Exercise
Check each line below for the word "CommentTok", and copy those that have it.

Stored data entries

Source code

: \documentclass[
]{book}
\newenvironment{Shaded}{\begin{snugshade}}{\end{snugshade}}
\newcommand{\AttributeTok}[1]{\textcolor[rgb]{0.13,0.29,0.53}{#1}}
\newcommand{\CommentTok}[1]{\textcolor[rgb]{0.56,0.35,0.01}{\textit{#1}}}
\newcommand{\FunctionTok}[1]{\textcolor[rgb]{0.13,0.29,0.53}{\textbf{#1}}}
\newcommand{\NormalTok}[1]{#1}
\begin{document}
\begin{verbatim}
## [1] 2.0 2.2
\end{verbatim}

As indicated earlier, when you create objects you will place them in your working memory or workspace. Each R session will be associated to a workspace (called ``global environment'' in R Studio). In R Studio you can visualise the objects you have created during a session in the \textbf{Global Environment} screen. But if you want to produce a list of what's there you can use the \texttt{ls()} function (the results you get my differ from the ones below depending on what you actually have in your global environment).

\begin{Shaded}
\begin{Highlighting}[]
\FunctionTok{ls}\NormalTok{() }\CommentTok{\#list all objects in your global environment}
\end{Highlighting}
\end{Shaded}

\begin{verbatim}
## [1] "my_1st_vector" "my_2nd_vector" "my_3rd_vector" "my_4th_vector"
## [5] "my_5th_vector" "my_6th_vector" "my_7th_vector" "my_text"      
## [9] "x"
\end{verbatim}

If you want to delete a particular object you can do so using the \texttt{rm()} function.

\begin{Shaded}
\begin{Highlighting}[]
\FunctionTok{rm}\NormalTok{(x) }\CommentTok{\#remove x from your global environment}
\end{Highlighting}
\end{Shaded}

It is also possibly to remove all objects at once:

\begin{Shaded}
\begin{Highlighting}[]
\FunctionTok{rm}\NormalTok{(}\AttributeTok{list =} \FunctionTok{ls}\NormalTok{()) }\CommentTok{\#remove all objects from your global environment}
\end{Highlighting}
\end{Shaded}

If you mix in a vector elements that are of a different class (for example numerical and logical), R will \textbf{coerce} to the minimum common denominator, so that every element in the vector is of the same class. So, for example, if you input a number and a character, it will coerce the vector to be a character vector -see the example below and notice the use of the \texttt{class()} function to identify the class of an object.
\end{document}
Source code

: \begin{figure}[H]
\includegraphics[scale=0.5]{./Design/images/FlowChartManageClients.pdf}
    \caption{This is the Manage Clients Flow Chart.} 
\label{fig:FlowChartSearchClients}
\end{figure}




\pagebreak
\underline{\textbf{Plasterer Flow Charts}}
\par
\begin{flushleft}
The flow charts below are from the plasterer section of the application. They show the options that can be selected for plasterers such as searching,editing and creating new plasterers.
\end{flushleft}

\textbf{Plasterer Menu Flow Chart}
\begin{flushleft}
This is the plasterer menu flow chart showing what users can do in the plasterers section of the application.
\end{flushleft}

Solved exercise
\newcommand{\CommentTok}[1]{\textcolor[rgb]{0.56,0.35,0.01}{\textit{#1}}}
\FunctionTok{ls}\NormalTok{() }\CommentTok{\#list all objects in your global environment}
\FunctionTok{rm}\NormalTok{(x) }\CommentTok{\#remove x from your global environment}
\FunctionTok{rm}\NormalTok{(}\AttributeTok{list =} \FunctionTok{ls}\NormalTok{()) }\CommentTok{\#remove all objects from your global environment}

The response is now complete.